What needs to be done
Show each line of the records in which the word "Level" occurs.
═══ Data to use ═══
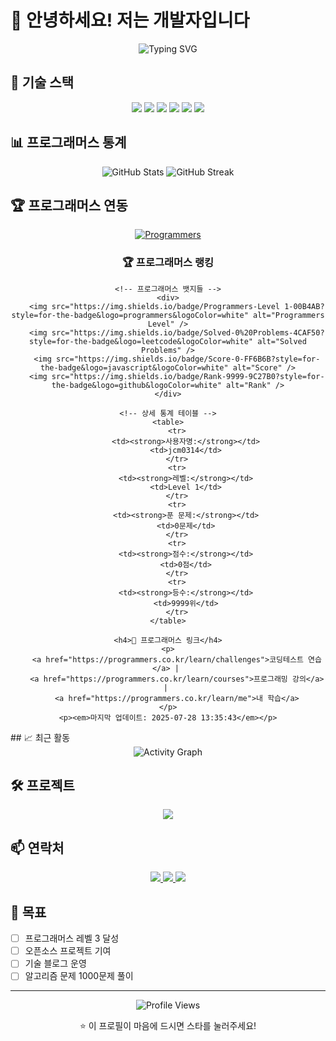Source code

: # 👋 안녕하세요! 저는 개발자입니다

<div align="center">
  <img src="https://readme-typing-svg.herokuapp.com?font=Fira+Code&pause=1000&color=4F8CC9&center=true&vCenter=true&width=435&lines=Hello%2C+I'm+a+Developer!;%EC%95%88%EB%85%95%ED%95%98%EC%84%B8%EC%9A%94!;%EA%B0%9C%EB%B0%9C%EC%9E%90%EC%9E%85%EB%8B%88%EB%8B%A4!" alt="Typing SVG" />
</div>

## 🚀 기술 스택

<div align="center">
  <img src="https://img.shields.io/badge/JavaScript-F7DF1E?style=for-the-badge&logo=javascript&logoColor=black" />
  <img src="https://img.shields.io/badge/TypeScript-007ACC?style=for-the-badge&logo=typescript&logoColor=white" />
  <img src="https://img.shields.io/badge/React-20232A?style=for-the-badge&logo=react&logoColor=61DAFB" />
  <img src="https://img.shields.io/badge/Node.js-43853D?style=for-the-badge&logo=node.js&logoColor=white" />
  <img src="https://img.shields.io/badge/Python-3776AB?style=for-the-badge&logo=python&logoColor=white" />
  <img src="https://img.shields.io/badge/Java-ED8B00?style=for-the-badge&logo=openjdk&logoColor=white" />
</div>

## 📊 프로그래머스 통계

<div align="center">
  <img src="https://github-readme-stats.vercel.app/api?username=jcm0314&show_icons=true&theme=radical" alt="GitHub Stats" />
  <img src="https://github-readme-streak-stats.herokuapp.com/?user=jcm0314&theme=radical" alt="GitHub Streak" />
</div>

## 🏆 프로그래머스 연동

<div align="center">
  <a href="https://programmers.co.kr/">
    <img src="https://img.shields.io/badge/Programmers-00B4AB?style=for-the-badge&logo=programmers&logoColor=white" alt="Programmers" />
  </a>
</div>



<!-- 프로그래머스 통계는 API나 웹 스크래핑을 통해 동적으로 업데이트됩니다 -->

<div align="center">
    <h3>🏆 프로그래머스 랭킹</h3>
    
    <!-- 프로그래머스 뱃지들 -->
    <div>
        <img src="https://img.shields.io/badge/Programmers-Level 1-00B4AB?style=for-the-badge&logo=programmers&logoColor=white" alt="Programmers Level" />
        <img src="https://img.shields.io/badge/Solved-0%20Problems-4CAF50?style=for-the-badge&logo=leetcode&logoColor=white" alt="Solved Problems" />
        <img src="https://img.shields.io/badge/Score-0-FF6B6B?style=for-the-badge&logo=javascript&logoColor=white" alt="Score" />
        <img src="https://img.shields.io/badge/Rank-9999-9C27B0?style=for-the-badge&logo=github&logoColor=white" alt="Rank" />
    </div>
    
    <!-- 상세 통계 테이블 -->
    <table>
        <tr>
            <td><strong>사용자명:</strong></td>
            <td>jcm0314</td>
        </tr>
        <tr>
            <td><strong>레벨:</strong></td>
            <td>Level 1</td>
        </tr>
        <tr>
            <td><strong>푼 문제:</strong></td>
            <td>0문제</td>
        </tr>
        <tr>
            <td><strong>점수:</strong></td>
            <td>0점</td>
        </tr>
        <tr>
            <td><strong>등수:</strong></td>
            <td>9999위</td>
        </tr>
    </table>
    
    <h4>📝 프로그래머스 링크</h4>
    <p>
        <a href="https://programmers.co.kr/learn/challenges">코딩테스트 연습</a> | 
        <a href="https://programmers.co.kr/learn/courses">프로그래밍 강의</a> | 
        <a href="https://programmers.co.kr/learn/me">내 학습</a>
    </p>
    <p><em>마지막 업데이트: 2025-07-28 13:35:43</em></p>
</div>
## 📈 최근 활동

<div align="center">
  <img src="https://github-readme-activity-graph.vercel.app/graph?username=jcm0314&theme=react-dark" alt="Activity Graph" />
</div>

## 🛠️ 프로젝트

<div align="center">
  <a href="https://github.com/jcm0314">
    <img src="https://github-readme-stats.vercel.app/api/pin/?username=jcm0314&repo=jcm0314&theme=radical" />
  </a>
</div>

## 📫 연락처

<div align="center">
  <a href="mailto:jcm03141@gmail.com">
    <img src="https://img.shields.io/badge/Email-D14836?style=for-the-badge&logo=gmail&logoColor=white" />
  </a>
  <a href="https://www.linkedin.com/in/%EC%B2%9C%EB%AA%85-%EC%9E%A5-186960376/">
    <img src="https://img.shields.io/badge/LinkedIn-0077B5?style=for-the-badge&logo=linkedin&logoColor=white" />
  </a>
  <a href="https://blog.naver.com/your-blog">
    <img src="https://img.shields.io/badge/Blog-03C75A?style=for-the-badge&logo=naver&logoColor=white" />
  </a>
</div>

## 🎯 목표

- [ ] 프로그래머스 레벨 3 달성
- [ ] 오픈소스 프로젝트 기여
- [ ] 기술 블로그 운영
- [ ] 알고리즘 문제 1000문제 풀이

---

<div align="center">
  <img src="https://komarev.com/ghpvc/?username=jcm0314&style=flat-square&color=blue" alt="Profile Views" />
  <p>⭐ 이 프로필이 마음에 드시면 스타를 눌러주세요!</p>
</div>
═══
Final answer
        <img src="https://img.shields.io/badge/Programmers-Level 1-00B4AB?style=for-the-badge&logo=programmers&logoColor=white" alt="Programmers Level" />
            <td>Level 1</td>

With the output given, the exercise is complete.